WHAT THIS TASK INVOLVES
Go through the data and copy each line that holds "subsection".

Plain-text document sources
::::
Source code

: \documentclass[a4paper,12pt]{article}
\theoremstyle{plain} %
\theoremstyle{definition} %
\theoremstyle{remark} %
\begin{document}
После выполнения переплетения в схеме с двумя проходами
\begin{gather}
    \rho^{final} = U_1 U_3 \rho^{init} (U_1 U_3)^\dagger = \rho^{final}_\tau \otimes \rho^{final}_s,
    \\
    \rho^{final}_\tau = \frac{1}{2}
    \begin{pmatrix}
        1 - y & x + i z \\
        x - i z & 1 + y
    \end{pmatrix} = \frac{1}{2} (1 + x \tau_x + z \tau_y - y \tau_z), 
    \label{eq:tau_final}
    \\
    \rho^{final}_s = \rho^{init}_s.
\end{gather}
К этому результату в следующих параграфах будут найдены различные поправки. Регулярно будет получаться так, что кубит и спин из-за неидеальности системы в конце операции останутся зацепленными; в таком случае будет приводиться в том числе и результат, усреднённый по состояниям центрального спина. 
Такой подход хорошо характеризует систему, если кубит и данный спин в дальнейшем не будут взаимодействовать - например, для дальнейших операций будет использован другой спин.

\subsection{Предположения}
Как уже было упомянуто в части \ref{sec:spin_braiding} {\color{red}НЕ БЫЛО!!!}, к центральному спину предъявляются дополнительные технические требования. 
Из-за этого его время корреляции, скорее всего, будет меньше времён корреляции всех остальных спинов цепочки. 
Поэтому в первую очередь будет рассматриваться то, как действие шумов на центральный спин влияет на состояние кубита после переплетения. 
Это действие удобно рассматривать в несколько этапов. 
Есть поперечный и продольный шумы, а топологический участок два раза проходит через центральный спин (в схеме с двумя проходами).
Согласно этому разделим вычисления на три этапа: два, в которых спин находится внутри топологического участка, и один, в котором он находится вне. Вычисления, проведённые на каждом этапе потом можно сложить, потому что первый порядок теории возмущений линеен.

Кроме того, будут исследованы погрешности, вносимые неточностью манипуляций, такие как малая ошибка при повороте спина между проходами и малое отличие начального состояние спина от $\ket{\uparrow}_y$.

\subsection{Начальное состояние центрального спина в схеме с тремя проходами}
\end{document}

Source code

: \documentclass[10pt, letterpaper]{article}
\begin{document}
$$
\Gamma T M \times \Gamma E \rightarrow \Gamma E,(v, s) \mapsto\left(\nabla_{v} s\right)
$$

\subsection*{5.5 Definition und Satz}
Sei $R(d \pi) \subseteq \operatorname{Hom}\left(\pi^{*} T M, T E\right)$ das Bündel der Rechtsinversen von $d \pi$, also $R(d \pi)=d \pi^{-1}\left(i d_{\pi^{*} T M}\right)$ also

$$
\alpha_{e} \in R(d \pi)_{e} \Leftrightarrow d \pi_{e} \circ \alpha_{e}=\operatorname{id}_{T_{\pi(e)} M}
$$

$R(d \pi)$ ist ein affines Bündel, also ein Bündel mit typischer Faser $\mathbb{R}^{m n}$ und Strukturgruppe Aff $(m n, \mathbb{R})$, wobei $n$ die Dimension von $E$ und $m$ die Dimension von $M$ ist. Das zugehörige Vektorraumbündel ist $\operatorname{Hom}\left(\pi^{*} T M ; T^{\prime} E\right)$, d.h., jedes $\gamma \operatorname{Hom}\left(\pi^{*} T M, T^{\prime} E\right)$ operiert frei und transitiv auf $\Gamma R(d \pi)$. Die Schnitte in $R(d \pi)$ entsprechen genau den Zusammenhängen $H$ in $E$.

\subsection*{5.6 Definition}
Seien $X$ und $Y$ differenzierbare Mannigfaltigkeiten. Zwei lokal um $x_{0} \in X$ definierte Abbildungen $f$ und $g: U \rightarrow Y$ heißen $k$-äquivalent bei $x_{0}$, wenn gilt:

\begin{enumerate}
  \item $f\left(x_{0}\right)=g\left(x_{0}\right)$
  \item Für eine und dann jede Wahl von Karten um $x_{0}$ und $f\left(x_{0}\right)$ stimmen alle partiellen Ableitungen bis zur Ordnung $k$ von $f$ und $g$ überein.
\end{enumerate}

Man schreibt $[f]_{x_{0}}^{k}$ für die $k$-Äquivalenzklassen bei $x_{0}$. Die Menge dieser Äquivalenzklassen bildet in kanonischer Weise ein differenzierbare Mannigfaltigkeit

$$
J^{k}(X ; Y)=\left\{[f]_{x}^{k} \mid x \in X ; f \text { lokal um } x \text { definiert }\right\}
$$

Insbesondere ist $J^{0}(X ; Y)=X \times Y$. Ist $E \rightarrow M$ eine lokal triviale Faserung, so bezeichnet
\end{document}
::::
FINISHED TASK
\subsection{Предположения}
\subsection{Начальное состояние центрального спина в схеме с тремя проходами}
\subsection*{5.5 Definition und Satz}
\subsection*{5.6 Definition}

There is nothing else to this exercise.